(Stored data)
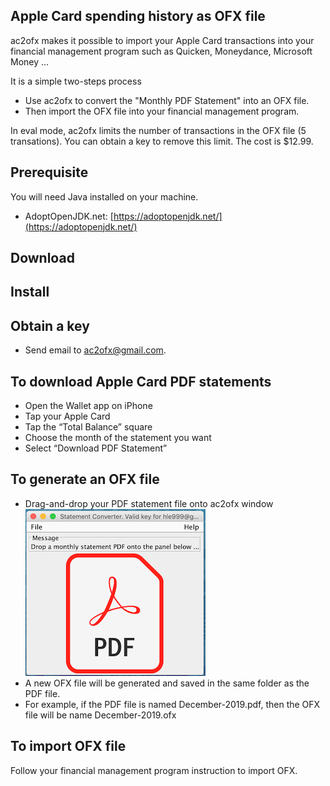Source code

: ## Apple Card spending history as OFX file
ac2ofx makes it possible to import your Apple Card transactions into your financial management program such as Quicken, Moneydance, Microsoft Money ...

It is a simple two-steps process

* Use ac2ofx to convert the "Monthly PDF Statement" into an OFX file.
* Then import the OFX file into your financial management program.

In eval mode, ac2ofx limits the number of transactions in the OFX file (5 transations). You can obtain a key to remove this limit. The cost is $12.99.

## Prerequisite
You will need Java installed on your machine.
* AdoptOpenJDK.net: [https://adoptopenjdk.net/](https://adoptopenjdk.net/) 

## Download

## Install

## Obtain a key
* Send email to ac2ofx@gmail.com.

## To download Apple Card PDF statements
* Open the Wallet app on iPhone
* Tap your Apple Card
* Tap the “Total Balance” square
* Choose the month of the statement you want
* Select “Download PDF Statement”

## To generate an OFX file
* Drag-and-drop your PDF statement file onto ac2ofx window ![Tool Window Image](/image01.png)
* A new OFX file will be generated and saved in the same folder as the PDF file.
* For example, if the PDF file is named December-2019.pdf, then the OFX file will be name December-2019.ofx

## To import OFX file
Follow your financial management program instruction to import OFX.
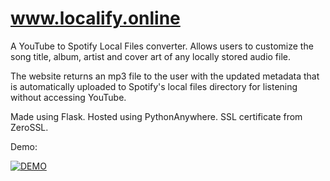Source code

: # www.localify.online

A YouTube to Spotify Local Files converter. Allows users to customize the song title, album, artist and cover art of any locally stored audio file.

The website returns an mp3 file to the user with the updated metadata that is automatically uploaded to Spotify's local files directory for listening without accessing YouTube. 

Made using Flask. Hosted using PythonAnywhere. SSL certificate from ZeroSSL.

Demo:

[![DEMO](https://img.youtube.com/vi/DuKobN0D4ME/0.jpg)](https://www.youtube.com/watch?v=DuKobN0D4ME)
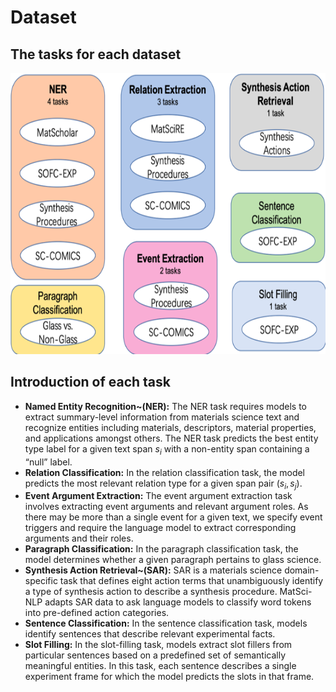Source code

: # Dataset   

## The tasks for each dataset
<img src="https://github.com/BangLab-UdeM-Mila/NLP4MatSci-ACL23/blob/main/dataset/dataset.png" width="800" height="450" alt="图片加载失败时，显示这段字"/>  

## Introduction of each task
- **Named Entity Recognition~(NER):** The NER task requires models to extract summary-level information from materials science text and recognize entities including materials, descriptors, material properties, and applications amongst others. The NER task predicts the best entity type label for a given text span $s_i$ with a non-entity span containing a “null” label. 
- **Relation Classification:** In the relation classification task, the model predicts the most relevant relation type for a given span pair $(s_i, s_j)$. 
- **Event Argument Extraction:** The event argument extraction task involves extracting event arguments and relevant argument roles. As there may be more than a single event for a given text, we specify event triggers and require the language model to extract corresponding arguments and their roles. 
- **Paragraph Classification:** In the paragraph classification task, the model determines whether a given paragraph pertains to glass science.
- **Synthesis Action Retrieval~(SAR):** SAR is a materials science domain-specific task that defines eight action terms that unambiguously identify a type of synthesis action to describe a synthesis procedure. MatSci-NLP adapts SAR data to ask language models to classify word tokens into pre-defined action categories.
- **Sentence Classification:** In the sentence classification task, models identify sentences that describe relevant experimental facts.
- **Slot Filling:** In the slot-filling task, models extract slot fillers from particular sentences based on a predefined set of semantically meaningful entities. In this task, each sentence describes a single experiment frame for which the model predicts the slots in that frame.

How to complete this task >>
Within the entries above, give again exactly the lines starting at the one that contains "A YouTube to" and ending at the one that contains "- **Paragraph Classification:**", leaving out the pictures.

Completed exercise >>
A YouTube to Spotify Local Files converter. Allows users to customize the song title, album, artist and cover art of any locally stored audio file.

The website returns an mp3 file to the user with the updated metadata that is automatically uploaded to Spotify's local files directory for listening without accessing YouTube. 

Made using Flask. Hosted using PythonAnywhere. SSL certificate from ZeroSSL.

Demo:

[![DEMO](https://img.youtube.com/vi/DuKobN0D4ME/0.jpg)](https://www.youtube.com/watch?v=DuKobN0D4ME)
Source code

: # Dataset   

## The tasks for each dataset
<img src="https://github.com/BangLab-UdeM-Mila/NLP4MatSci-ACL23/blob/main/dataset/dataset.png" width="800" height="450" alt="图片加载失败时，显示这段字"/>  

## Introduction of each task
- **Named Entity Recognition~(NER):** The NER task requires models to extract summary-level information from materials science text and recognize entities including materials, descriptors, material properties, and applications amongst others. The NER task predicts the best entity type label for a given text span $s_i$ with a non-entity span containing a “null” label. 
- **Relation Classification:** In the relation classification task, the model predicts the most relevant relation type for a given span pair $(s_i, s_j)$. 
- **Event Argument Extraction:** The event argument extraction task involves extracting event arguments and relevant argument roles. As there may be more than a single event for a given text, we specify event triggers and require the language model to extract corresponding arguments and their roles. 
- **Paragraph Classification:** In the paragraph classification task, the model determines whether a given paragraph pertains to glass science.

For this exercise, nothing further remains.